母上はまた、元儿姑娘がこの巾着を刺繍し終えたら、周家の門をくぐることができると言っていた。どうやら、これはもう決まったことらしい。柳士林が言ったように、これは夫婦円満の美談だ。元儿姑娘は周老夫人の姪であり、親上加親、臨安城における周家の揺るぎない大商としての地位を固める。
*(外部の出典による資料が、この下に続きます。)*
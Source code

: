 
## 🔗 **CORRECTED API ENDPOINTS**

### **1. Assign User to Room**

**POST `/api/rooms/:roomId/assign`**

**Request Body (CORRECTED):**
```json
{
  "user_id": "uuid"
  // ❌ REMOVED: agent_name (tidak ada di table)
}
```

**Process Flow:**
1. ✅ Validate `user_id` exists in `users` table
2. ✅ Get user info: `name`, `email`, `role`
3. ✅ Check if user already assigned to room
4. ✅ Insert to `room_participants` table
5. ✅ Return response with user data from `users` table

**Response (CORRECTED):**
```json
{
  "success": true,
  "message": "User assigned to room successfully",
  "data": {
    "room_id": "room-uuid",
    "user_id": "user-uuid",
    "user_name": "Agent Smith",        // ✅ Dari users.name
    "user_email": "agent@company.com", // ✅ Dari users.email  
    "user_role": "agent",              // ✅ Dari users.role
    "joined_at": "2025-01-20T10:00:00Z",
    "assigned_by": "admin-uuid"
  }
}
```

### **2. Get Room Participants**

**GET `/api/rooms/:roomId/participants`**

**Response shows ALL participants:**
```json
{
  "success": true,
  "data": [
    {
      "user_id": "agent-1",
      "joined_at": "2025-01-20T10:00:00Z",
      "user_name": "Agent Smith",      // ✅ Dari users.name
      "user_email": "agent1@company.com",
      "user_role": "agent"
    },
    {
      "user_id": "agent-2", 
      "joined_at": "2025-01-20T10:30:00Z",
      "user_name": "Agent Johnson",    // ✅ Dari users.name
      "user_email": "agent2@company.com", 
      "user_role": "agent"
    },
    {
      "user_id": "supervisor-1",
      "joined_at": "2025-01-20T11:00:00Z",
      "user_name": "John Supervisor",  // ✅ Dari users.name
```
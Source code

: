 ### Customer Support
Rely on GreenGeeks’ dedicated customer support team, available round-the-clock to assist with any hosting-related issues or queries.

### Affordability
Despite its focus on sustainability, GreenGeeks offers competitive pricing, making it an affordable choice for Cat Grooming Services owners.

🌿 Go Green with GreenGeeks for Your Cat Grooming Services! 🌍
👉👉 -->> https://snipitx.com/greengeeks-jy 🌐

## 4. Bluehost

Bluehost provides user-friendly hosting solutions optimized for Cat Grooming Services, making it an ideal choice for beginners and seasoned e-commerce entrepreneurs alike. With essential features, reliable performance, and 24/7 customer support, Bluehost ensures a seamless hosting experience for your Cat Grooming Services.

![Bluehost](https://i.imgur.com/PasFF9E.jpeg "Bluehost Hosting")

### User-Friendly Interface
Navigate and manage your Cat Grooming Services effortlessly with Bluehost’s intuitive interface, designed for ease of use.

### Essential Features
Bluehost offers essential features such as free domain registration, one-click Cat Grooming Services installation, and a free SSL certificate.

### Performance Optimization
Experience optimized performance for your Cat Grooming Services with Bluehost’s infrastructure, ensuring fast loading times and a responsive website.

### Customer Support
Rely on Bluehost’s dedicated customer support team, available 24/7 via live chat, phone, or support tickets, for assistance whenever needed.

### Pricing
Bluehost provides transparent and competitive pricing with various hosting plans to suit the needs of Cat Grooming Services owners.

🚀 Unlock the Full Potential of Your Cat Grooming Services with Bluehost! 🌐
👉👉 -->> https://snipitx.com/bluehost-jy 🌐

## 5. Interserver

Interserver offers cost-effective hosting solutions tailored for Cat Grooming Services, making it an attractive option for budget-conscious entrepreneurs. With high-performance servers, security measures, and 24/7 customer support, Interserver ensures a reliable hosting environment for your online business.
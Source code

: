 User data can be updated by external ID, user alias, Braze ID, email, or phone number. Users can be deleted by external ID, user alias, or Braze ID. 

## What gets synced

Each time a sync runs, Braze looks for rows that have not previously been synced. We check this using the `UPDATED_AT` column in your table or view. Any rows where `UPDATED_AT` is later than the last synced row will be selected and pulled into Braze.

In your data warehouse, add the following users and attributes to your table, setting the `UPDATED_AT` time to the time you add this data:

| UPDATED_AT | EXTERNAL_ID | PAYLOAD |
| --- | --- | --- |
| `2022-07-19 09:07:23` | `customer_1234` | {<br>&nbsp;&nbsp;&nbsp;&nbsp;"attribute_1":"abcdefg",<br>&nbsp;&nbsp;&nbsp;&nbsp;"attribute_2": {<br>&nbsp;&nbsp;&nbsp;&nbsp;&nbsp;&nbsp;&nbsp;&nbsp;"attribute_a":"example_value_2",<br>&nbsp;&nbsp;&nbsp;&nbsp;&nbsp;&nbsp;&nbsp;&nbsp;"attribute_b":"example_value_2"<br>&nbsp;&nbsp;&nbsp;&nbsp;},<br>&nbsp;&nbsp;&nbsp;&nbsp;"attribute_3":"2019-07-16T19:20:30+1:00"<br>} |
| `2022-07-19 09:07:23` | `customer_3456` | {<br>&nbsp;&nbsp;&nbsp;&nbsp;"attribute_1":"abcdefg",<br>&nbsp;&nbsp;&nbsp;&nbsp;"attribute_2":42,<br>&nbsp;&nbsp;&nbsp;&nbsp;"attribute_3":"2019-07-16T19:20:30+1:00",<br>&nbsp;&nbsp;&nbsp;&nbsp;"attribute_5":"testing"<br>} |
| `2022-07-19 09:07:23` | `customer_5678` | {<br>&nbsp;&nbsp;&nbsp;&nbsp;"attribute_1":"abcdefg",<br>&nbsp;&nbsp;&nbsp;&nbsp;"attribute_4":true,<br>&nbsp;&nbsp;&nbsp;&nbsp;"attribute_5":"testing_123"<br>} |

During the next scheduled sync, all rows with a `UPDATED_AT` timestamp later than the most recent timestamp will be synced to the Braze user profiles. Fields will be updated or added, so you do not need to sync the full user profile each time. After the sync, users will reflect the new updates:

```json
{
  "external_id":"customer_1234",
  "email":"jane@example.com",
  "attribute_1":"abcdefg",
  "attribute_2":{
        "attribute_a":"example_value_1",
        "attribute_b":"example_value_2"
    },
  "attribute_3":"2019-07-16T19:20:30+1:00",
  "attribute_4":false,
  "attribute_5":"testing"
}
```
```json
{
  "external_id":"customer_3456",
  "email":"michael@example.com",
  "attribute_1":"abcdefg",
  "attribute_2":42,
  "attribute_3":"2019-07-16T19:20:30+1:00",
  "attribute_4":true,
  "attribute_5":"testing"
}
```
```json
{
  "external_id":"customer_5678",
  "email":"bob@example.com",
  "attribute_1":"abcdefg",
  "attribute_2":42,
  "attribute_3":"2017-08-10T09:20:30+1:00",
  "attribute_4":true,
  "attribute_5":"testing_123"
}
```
「つまり、私は子供を産むことさえできればいいのね?」許慕蓴は両手を握りしめた。彼は、商家の娘は一人で立ち回らなければならないと言った。周老夫人は、何の特技もない者は周家の正妻にはふさわしくないと。

だから、彼女は周君玦の妾でしかない。子供を産むだけの妾…

周君玦は口を閉ざし、薬湯を手に取り、許慕蓴の唇に近づけた。「いい子だ、口を開けろ」

「夫様、もし私が作った巾着が元儿のものより優れていたら、私のものを使ってくれますか?」許慕蓴は少し薬を口に含み、あることを思いついた。

「良し悪しはどうやって判断するのだ?」周君玦は彼女が苦い顔をして薬湯を拒否するので、彼女の細い腰を抱き寄せた。

「もちろん、お客様の好みで判断します。同じ巾着で、どちらが多く売れるか、それが良い巾着です」許慕蓴は心の中で、柳元儿と比べた自分の最大の強みは無料の布地であり、価格で大きく有利だと考えた。

「ほう?妻よ、何か考えがあるのか?」

「勝負しましょう」許慕蓴は青白い顔を上げ、澄んだ瞳には負けないという強い意志が輝いていた。